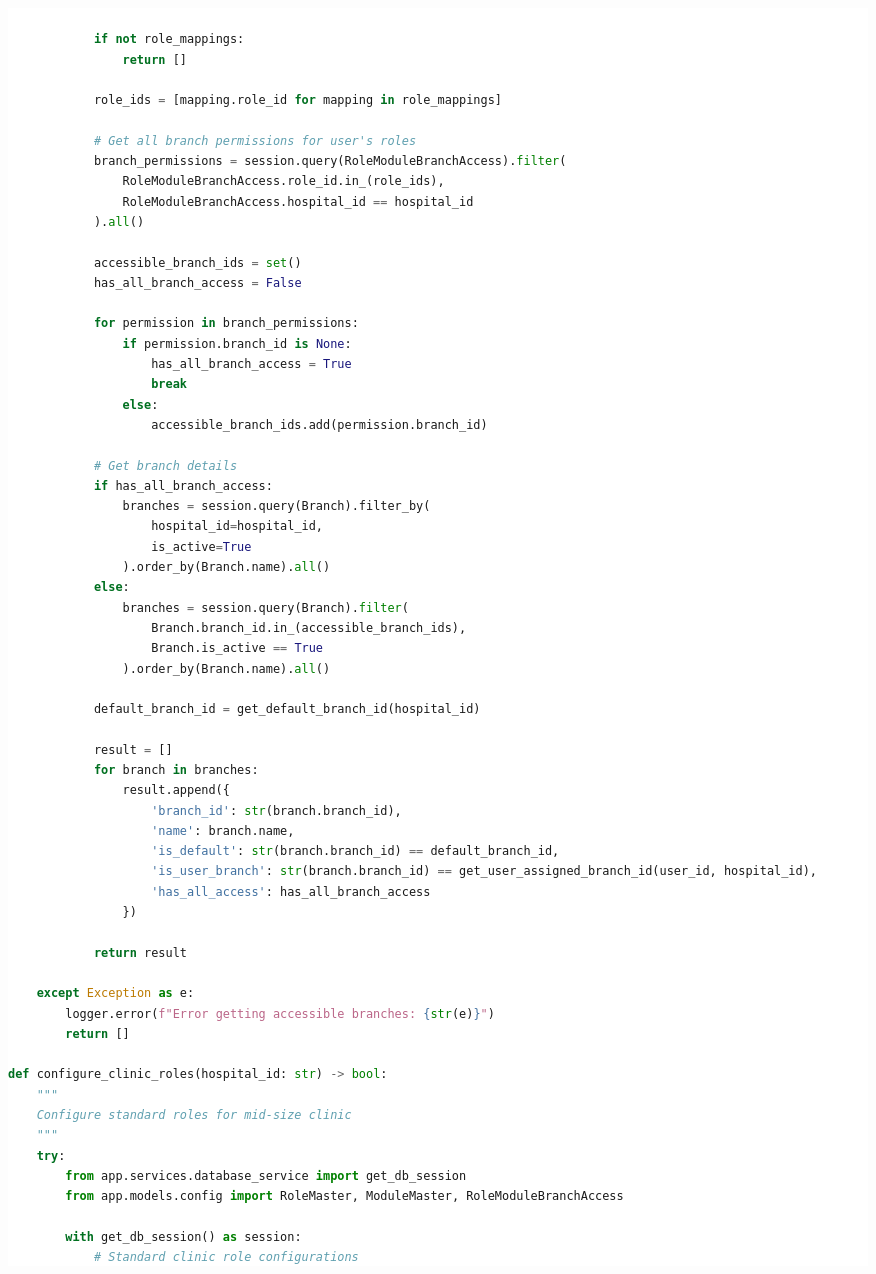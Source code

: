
 ```python
            
            if not role_mappings:
                return []
            
            role_ids = [mapping.role_id for mapping in role_mappings]
            
            # Get all branch permissions for user's roles
            branch_permissions = session.query(RoleModuleBranchAccess).filter(
                RoleModuleBranchAccess.role_id.in_(role_ids),
                RoleModuleBranchAccess.hospital_id == hospital_id
            ).all()
            
            accessible_branch_ids = set()
            has_all_branch_access = False
            
            for permission in branch_permissions:
                if permission.branch_id is None:
                    has_all_branch_access = True
                    break
                else:
                    accessible_branch_ids.add(permission.branch_id)
            
            # Get branch details
            if has_all_branch_access:
                branches = session.query(Branch).filter_by(
                    hospital_id=hospital_id,
                    is_active=True
                ).order_by(Branch.name).all()
            else:
                branches = session.query(Branch).filter(
                    Branch.branch_id.in_(accessible_branch_ids),
                    Branch.is_active == True
                ).order_by(Branch.name).all()
            
            default_branch_id = get_default_branch_id(hospital_id)
            
            result = []
            for branch in branches:
                result.append({
                    'branch_id': str(branch.branch_id),
                    'name': branch.name,
                    'is_default': str(branch.branch_id) == default_branch_id,
                    'is_user_branch': str(branch.branch_id) == get_user_assigned_branch_id(user_id, hospital_id),
                    'has_all_access': has_all_branch_access
                })
            
            return result
            
    except Exception as e:
        logger.error(f"Error getting accessible branches: {str(e)}")
        return []

def configure_clinic_roles(hospital_id: str) -> bool:
    """
    Configure standard roles for mid-size clinic
    """
    try:
        from app.services.database_service import get_db_session
        from app.models.config import RoleMaster, ModuleMaster, RoleModuleBranchAccess
        
        with get_db_session() as session:
            # Standard clinic role configurations
```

○ ○ ○ ○

*What the task requires*:
Omit the pictures. Transcribe every record exactly.

*Answer space*:
Source code

:
 ```python
            
            if not role_mappings:
                return []
            
            role_ids = [mapping.role_id for mapping in role_mappings]
            
            # Get all branch permissions for user's roles
            branch_permissions = session.query(RoleModuleBranchAccess).filter(
                RoleModuleBranchAccess.role_id.in_(role_ids),
                RoleModuleBranchAccess.hospital_id == hospital_id
            ).all()
            
            accessible_branch_ids = set()
            has_all_branch_access = False
            
            for permission in branch_permissions:
                if permission.branch_id is None:
                    has_all_branch_access = True
                    break
                else:
                    accessible_branch_ids.add(permission.branch_id)
            
            # Get branch details
            if has_all_branch_access:
                branches = session.query(Branch).filter_by(
                    hospital_id=hospital_id,
                    is_active=True
                ).order_by(Branch.name).all()
            else:
                branches = session.query(Branch).filter(
                    Branch.branch_id.in_(accessible_branch_ids),
                    Branch.is_active == True
                ).order_by(Branch.name).all()
            
            default_branch_id = get_default_branch_id(hospital_id)
            
            result = []
            for branch in branches:
                result.append({
                    'branch_id': str(branch.branch_id),
                    'name': branch.name,
                    'is_default': str(branch.branch_id) == default_branch_id,
                    'is_user_branch': str(branch.branch_id) == get_user_assigned_branch_id(user_id, hospital_id),
                    'has_all_access': has_all_branch_access
                })
            
            return result
            
    except Exception as e:
        logger.error(f"Error getting accessible branches: {str(e)}")
        return []

def configure_clinic_roles(hospital_id: str) -> bool:
    """
    Configure standard roles for mid-size clinic
    """
    try:
        from app.services.database_service import get_db_session
        from app.models.config import RoleMaster, ModuleMaster, RoleModuleBranchAccess
        
        with get_db_session() as session:
            # Standard clinic role configurations
```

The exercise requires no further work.